Note 2: A point→B point and B point →R point, X, Z moves at its respective speed, so, their paths are not
linear.
Note 3: The machine zero return function cannot be executed when there is no the machine zero installed
on the machine.
Note 4: When No.006: Bit6 is set to 1, the system is firstly turned on to execute G28 and after the machine
zero return is executed, the set coordinate system is valid; when G28 is executed again and after
the machine zero return is executed, the set coordinate system is invalid.
3.2.8 Workpiece Coordinate System Setting(G50)
1)Workpiece coordinate system setting
Command format:G50 X_ Z_ ;
Function:Set a workkpiece coordinate system. Two code parameters specify the absolute
coordinate value of tool nose position of current tool post on a new workpiece
coordinate system. G50 does not make the motion axis move.
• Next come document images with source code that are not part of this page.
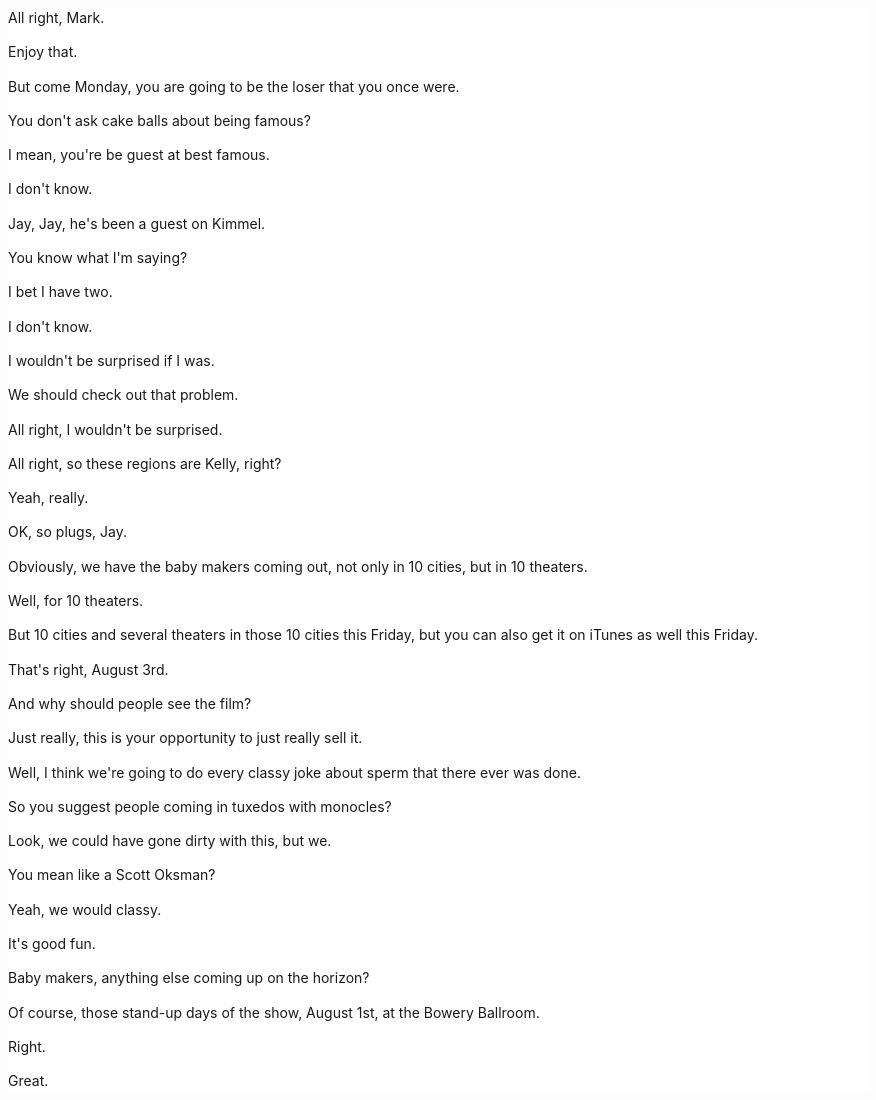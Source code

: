 All right, Mark.

Enjoy that.

But come Monday, you are going to be the loser that you once were.

You don't ask cake balls about being famous?

I mean, you're be guest at best famous.

I don't know.

Jay, Jay, he's been a guest on Kimmel.

You know what I'm saying?

I bet I have two.

I don't know.

I wouldn't be surprised if I was.

We should check out that problem.

All right, I wouldn't be surprised.

All right, so these regions are Kelly, right?

Yeah, really.

OK, so plugs, Jay.

Obviously, we have the baby makers coming out, not only in 10 cities, but in 10 theaters.

Well, for 10 theaters.

But 10 cities and several theaters in those 10 cities this Friday, but you can also get it on iTunes as well this Friday.

That's right, August 3rd.

And why should people see the film?

Just really, this is your opportunity to just really sell it.

Well, I think we're going to do every classy joke about sperm that there ever was done.

So you suggest people coming in tuxedos with monocles?

Look, we could have gone dirty with this, but we.

You mean like a Scott Oksman?

Yeah, we would classy.

It's good fun.

Baby makers, anything else coming up on the horizon?

Of course, those stand-up days of the show, August 1st, at the Bowery Ballroom.

Right.

Great.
Explanation: X :X absolute coordinate of current tool nose in the workpiece coordinate system;
Z :X absolute coordinate of current tool nose in the workpiece coordinate system;
1. After the coordinate system is established, the position of the absolute command is
presented in the coordinate system till one new coordinate system is established by
G50.
2. When the diameter programming is specified, the diameter is specified to X; when
the radius programming is specified, the radius is specified to.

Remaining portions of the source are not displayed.